Joseph Ozbay, owner/operator of Cugino Forno in Winston-Salem, Greensboro and Clemmons, admits that the hardest part is making the dough.
“Dough is like a living thing,” Ozbay says. “You really have to keep an eye on it because there’s only a couple of ingredients. It can get away from you if you’re not careful.”
He suggests starting with “00” flour and fresh yeast. Double zero, also referred to as doppio zero flour, is Italian flour ground to a fine powder. It creates a dough that is silky and maintains a chewiness when the gluten is properly hydrated and cooked. Yeast is indeed a living thing: the fungus responsible for kicking off fermentation in the dough and developing the complex flavors commonly identified in pizza crust.
Making the perfect pizza dough at home is a balance of ratios, timing and patience. For every 500 grams of flour, add 250 grams of water to achieve proper hydration. If the dough is too dry, it’s difficult to manipulate. If the dough is too wet, it becomes sticky and difficult to control. Resting the dough under refrigeration for 24 hours will help achieve the perfect balance for a perfect pizza.
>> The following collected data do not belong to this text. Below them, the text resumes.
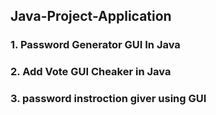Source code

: ## Java-Project-Application
### 1. Password Generator GUI In Java
### 2. Add Vote GUI Cheaker in Java
### 3. password instroction giver using GUI
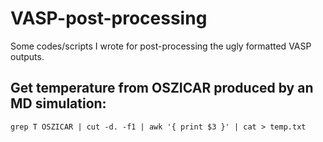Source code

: # VASP-post-processing
Some codes/scripts I wrote for post-processing the ugly formatted VASP outputs.

## Get temperature from OSZICAR produced by an MD simulation:
`grep T OSZICAR | cut -d. -f1 | awk '{ print $3 }' | cat > temp.txt` 


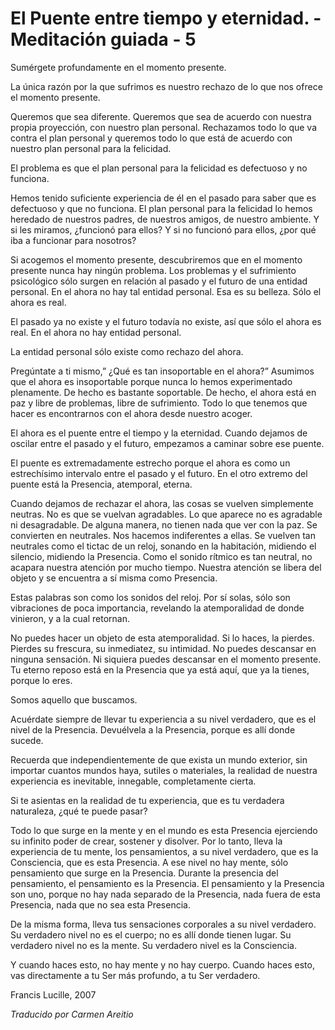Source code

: # El Puente entre tiempo y eternidad. - Meditación guiada - 5

Sumérgete profundamente en el momento presente.

La única razón por la que sufrimos es nuestro rechazo de lo que nos ofrece el momento presente.

Queremos que sea diferente. Queremos que sea de acuerdo con nuestra propia proyección, con nuestro plan personal. Rechazamos todo lo que va contra el plan personal y queremos todo lo que está de acuerdo con nuestro plan personal para la felicidad.

El problema es que el plan personal para la felicidad es defectuoso y no funciona.

Hemos tenido suficiente experiencia de él en el pasado para saber que es defectuoso y que no funciona. El plan personal para la felicidad lo hemos heredado de nuestros padres, de nuestros amigos, de nuestro ambiente. Y si les miramos, ¿funcionó para ellos? Y si no funcionó para ellos, ¿por qué iba a funcionar para nosotros?

Si acogemos el momento presente, descubriremos que en el momento presente nunca hay ningún problema. Los problemas y el sufrimiento psicológico sólo surgen en relación al pasado y el futuro de una entidad personal. En el ahora no hay tal entidad personal. Esa es su belleza. Sólo el ahora es real.

El pasado ya no existe y el futuro todavía no existe, así que sólo el ahora es real. En el ahora no hay entidad personal.

La entidad personal sólo existe como rechazo del ahora.

Pregúntate a ti mismo,” ¿Qué es tan insoportable en el ahora?” Asumimos que el ahora es insoportable porque nunca lo hemos experimentado plenamente. De hecho es bastante soportable. De hecho, el ahora está en paz y libre de problemas, libre de sufrimiento. Todo lo que tenemos que hacer es encontrarnos con el ahora desde nuestro acoger.

El ahora es el puente entre el tiempo y la eternidad. Cuando dejamos de oscilar entre el pasado y el futuro, empezamos a caminar sobre ese puente.

El puente es extremadamente estrecho porque el ahora es como un estrechísimo intervalo entre el pasado y el futuro. En el otro extremo del puente está la Presencia, atemporal, eterna.

Cuando dejamos de rechazar el ahora, las cosas se vuelven simplemente neutras. No es que se vuelvan agradables. Lo que aparece no es agradable ni desagradable. De alguna manera, no tienen nada que ver con la paz. Se convierten en neutrales. Nos hacemos indiferentes a ellas. Se vuelven tan neutrales como el tictac de un reloj, sonando en la habitación, midiendo el silencio, midiendo la Presencia. Como el sonido rítmico es tan neutral, no acapara nuestra atención por mucho tiempo. Nuestra atención se libera del objeto y se encuentra a sí misma como Presencia.

Estas palabras son como los sonidos del reloj. Por sí solas, sólo son vibraciones de poca importancia, revelando la atemporalidad de donde vinieron, y a la cual retornan.

No puedes hacer un objeto de esta atemporalidad. Si lo haces, la pierdes. Pierdes su frescura, su inmediatez, su intimidad. No puedes descansar en ninguna sensación. Ni siquiera puedes descansar en el momento presente. Tu eterno reposo está en la Presencia que ya está aquí, que ya la tienes, porque lo eres.

Somos aquello que buscamos.

Acuérdate siempre de llevar tu experiencia a su nivel verdadero, que es el nivel de la Presencia. Devuélvela a la Presencia, porque es allí donde sucede.

Recuerda que independientemente de que exista un mundo exterior, sin importar cuantos mundos haya, sutiles o materiales, la realidad de nuestra experiencia es inevitable, innegable, completamente cierta.

Si te asientas en la realidad de tu experiencia, que es tu verdadera naturaleza, ¿qué te puede pasar?

Todo lo que surge en la mente y en el mundo es esta Presencia ejerciendo su infinito poder de crear, sostener y disolver. Por lo tanto, lleva la experiencia de tu mente, los pensamientos, a su nivel verdadero, que es la Consciencia, que es esta Presencia. A ese nivel no hay mente, sólo pensamiento que surge en la Presencia. Durante la presencia del pensamiento, el pensamiento es la Presencia. El pensamiento y la Presencia son uno, porque no hay nada separado de la Presencia, nada fuera de esta Presencia, nada que no sea esta Presencia.

De la misma forma, lleva tus sensaciones corporales a su nivel verdadero. Su verdadero nivel no es el cuerpo; no es allí donde tienen lugar. Su verdadero nivel no es la mente. Su verdadero nivel es la Consciencia.

Y cuando haces esto, no hay mente y no hay cuerpo. Cuando haces esto, vas directamente a tu Ser más profundo, a tu Ser verdadero.

Francis Lucille, 2007

_Traducido por Carmen Areitio_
“Make sure the dough rests to room temperature,” Ozbay says. “Otherwise, the gluten will seize up and the crust will be tough.”
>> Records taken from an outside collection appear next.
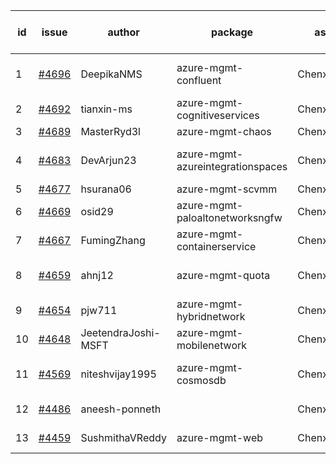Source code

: | id | issue | author | package | assignee | bot advice | created date of issue | target release date | date from target |
| ------ | ------ | ------ | ------ | ------ | ------ | ------ | ------ | :-----: |
| 1 | [#4696](https://github.com/Azure/sdk-release-request/issues/4696) | DeepikaNMS | azure-mgmt-confluent | ChenxiJiang333 | Attention to inconsistent tag | 10-30 | 11-24 |  |
| 2 | [#4692](https://github.com/Azure/sdk-release-request/issues/4692) | tianxin-ms | azure-mgmt-cognitiveservices | ChenxiJiang333 |  | 10-27 | 11-24 |  |
| 3 | [#4689](https://github.com/Azure/sdk-release-request/issues/4689) | MasterRyd3l | azure-mgmt-chaos | ChenxiJiang333 |  | 10-26 | 11-24 |  |
| 4 | [#4683](https://github.com/Azure/sdk-release-request/issues/4683) | DevArjun23 | azure-mgmt-azureintegrationspaces | ChenxiJiang333 | new issue. FirstBeta HoldOn | 10-24 | 11-24 |  |
| 5 | [#4677](https://github.com/Azure/sdk-release-request/issues/4677) | hsurana06 | azure-mgmt-scvmm | ChenxiJiang333 | FirstGA | 10-23 | 11-24 |  |
| 6 | [#4669](https://github.com/Azure/sdk-release-request/issues/4669) | osid29 | azure-mgmt-paloaltonetworksngfw | ChenxiJiang333 | OnTime | 10-23 | 11-24 |  |
| 7 | [#4667](https://github.com/Azure/sdk-release-request/issues/4667) | FumingZhang | azure-mgmt-containerservice | ChenxiJiang333 |  | 10-20 | 11-24 |  |
| 8 | [#4659](https://github.com/Azure/sdk-release-request/issues/4659) | ahnj12 | azure-mgmt-quota | ChenxiJiang333 | Attention to inconsistent tag | 10-17 | 11-24 |  |
| 9 | [#4654](https://github.com/Azure/sdk-release-request/issues/4654) | pjw711 | azure-mgmt-hybridnetwork | ChenxiJiang333 |  | 10-13 | 11-24 |  |
| 10 | [#4648](https://github.com/Azure/sdk-release-request/issues/4648) | JeetendraJoshi-MSFT | azure-mgmt-mobilenetwork | ChenxiJiang333 |  | 10-13 | 11-24 |  |
| 11 | [#4569](https://github.com/Azure/sdk-release-request/issues/4569) | niteshvijay1995 | azure-mgmt-cosmosdb | ChenxiJiang333 | Attention to inconsistent tag | 09-26 | 10-27 |  |
| 12 | [#4486](https://github.com/Azure/sdk-release-request/issues/4486) | aneesh-ponneth |  | ChenxiJiang333 | FirstBeta HoldOn | 08-31 | 09-22 |  |
| 13 | [#4459](https://github.com/Azure/sdk-release-request/issues/4459) | SushmithaVReddy | azure-mgmt-web | ChenxiJiang333 | MultiAPI HoldOn | 08-23 | 09-22 |  |
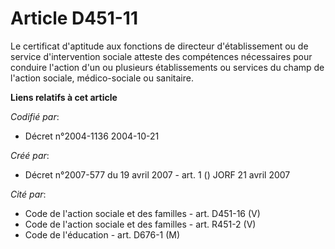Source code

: # Article D451-11

Le certificat d'aptitude aux fonctions de directeur d'établissement ou de service d'intervention sociale atteste des
compétences nécessaires pour conduire l'action d'un ou plusieurs établissements ou services du champ de l'action sociale,
médico-sociale ou sanitaire.

**Liens relatifs à cet article**

_Codifié par_:

  - Décret n°2004-1136 2004-10-21

_Créé par_:

  - Décret n°2007-577 du 19 avril 2007 - art. 1 () JORF 21 avril 2007

_Cité par_:

  - Code de l'action sociale et des familles - art. D451-16 (V)
  - Code de l'action sociale et des familles - art. R451-2 (V)
  - Code de l'éducation - art. D676-1 (M)

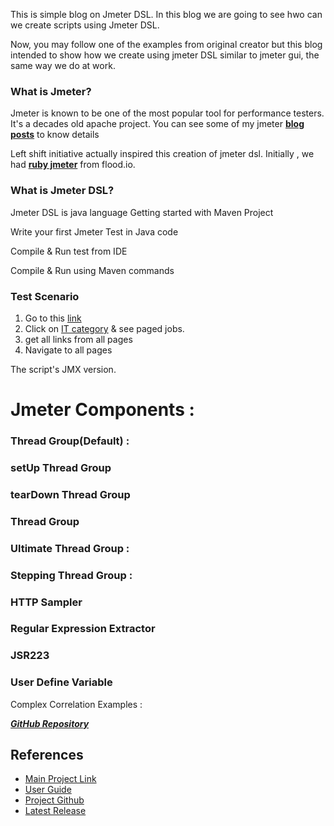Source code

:This is simple blog on Jmeter DSL. In this blog we are going to see hwo can we create scripts using Jmeter DSL. 

Now, you may follow one of the examples from original creator but this blog intended to show how we create using jmeter DSL similar to jmeter gui, the same way we do at work. 


### What is Jmeter? 
Jmeter is known to be one of the most popular tool for performance testers. It's a decades old apache project. You can see some of my jmeter [**blog posts**](https://sarkershantonu.github.io/tag/jmeter-script/) to know details 

Left shift initiative actually inspired this creation of jmeter dsl. Initially , we had [**ruby jmeter**](https://github.com/flood-io/ruby-jmeter) from flood.io. 

### What is Jmeter DSL?
Jmeter DSL is java language 
Getting started with Maven Project

Write your first Jmeter Test in Java code

Compile & Run test from IDE

Compile & Run using Maven commands 

### Test Scenario 
1. Go to this [link](bdjobs.com)
2. Click on [IT category](https://jobs.bdjobs.com/jobsearch.asp?fcatId=8&icatId=) & see paged jobs.
3. get all links from all pages 
4. Navigate to all pages

The script's JMX version. 

# Jmeter Components :

### Thread Group(Default) : 

### setUp Thread Group

### tearDown Thread Group 

### Thread Group

### Ultimate Thread Group : 

### Stepping Thread Group : 


### HTTP Sampler 

### Regular Expression Extractor 

### JSR223 

### User Define Variable 

Complex Correlation Examples : 

 [***GitHub Repository***](https://github.com/sarkershantonu/jmeter-novice-to-advance/tree/master/jmeter-dsl-example)
 
## References
- [Main Project Link](https://abstracta.github.io/jmeter-java-dsl/)
- [User Guide](https://abstracta.github.io/jmeter-java-dsl/guide/)
- [Project Github](https://github.com/abstracta/jmeter-java-dsl)
- [Latest Release](https://github.com/abstracta/jmeter-java-dsl/releases)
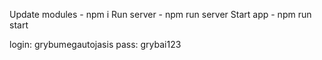 Update modules - npm i
Run server - npm run server
Start app - npm run start

login: grybumegautojasis
pass: grybai123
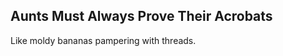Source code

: Aunts Must Always Prove Their Acrobats
--------------------------------------
Like moldy bananas pampering with threads.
There is no place for mediocrity to hide when so few ingredients are involved. After the dough is ready, says Ozbay, be sure to use a preheated oven.
“Preheat the oven and use the middle rack. If you don’t preheat the oven, the gluten will not release,” he says.
To stay true to tradition, at Cugino Forno, every ingredient is imported from Italy to stay true to the art form. The pizzaiolos even use bottled water to maintain consistency to ensure every pie tastes the same.
Their sauce is a blend of San Marzano or Italian plum tomatoes, sea salt, olive oil and black pepper.
While the classic Neapolitan-style pizza calls for simple ingredients to start, the toppings can be what lets creativity shine. Pepperoni is popular, but it’s also a fine time to find out if pineapple really does belong on pizza. Too many toppings and the dough is weighed down and all of the chemistry of the cooking process is lost. Toppings are a personal preference. No matter the size, any pizza can become a personal pizza if you try hard enough.
“Whenever you make pizza, it’s always a thing,” Fleming says. “You’re never going make just one with one topping. Before you know it, you have two or three prosciutto, pear, goat cheese pizzas with a honey drizzle.”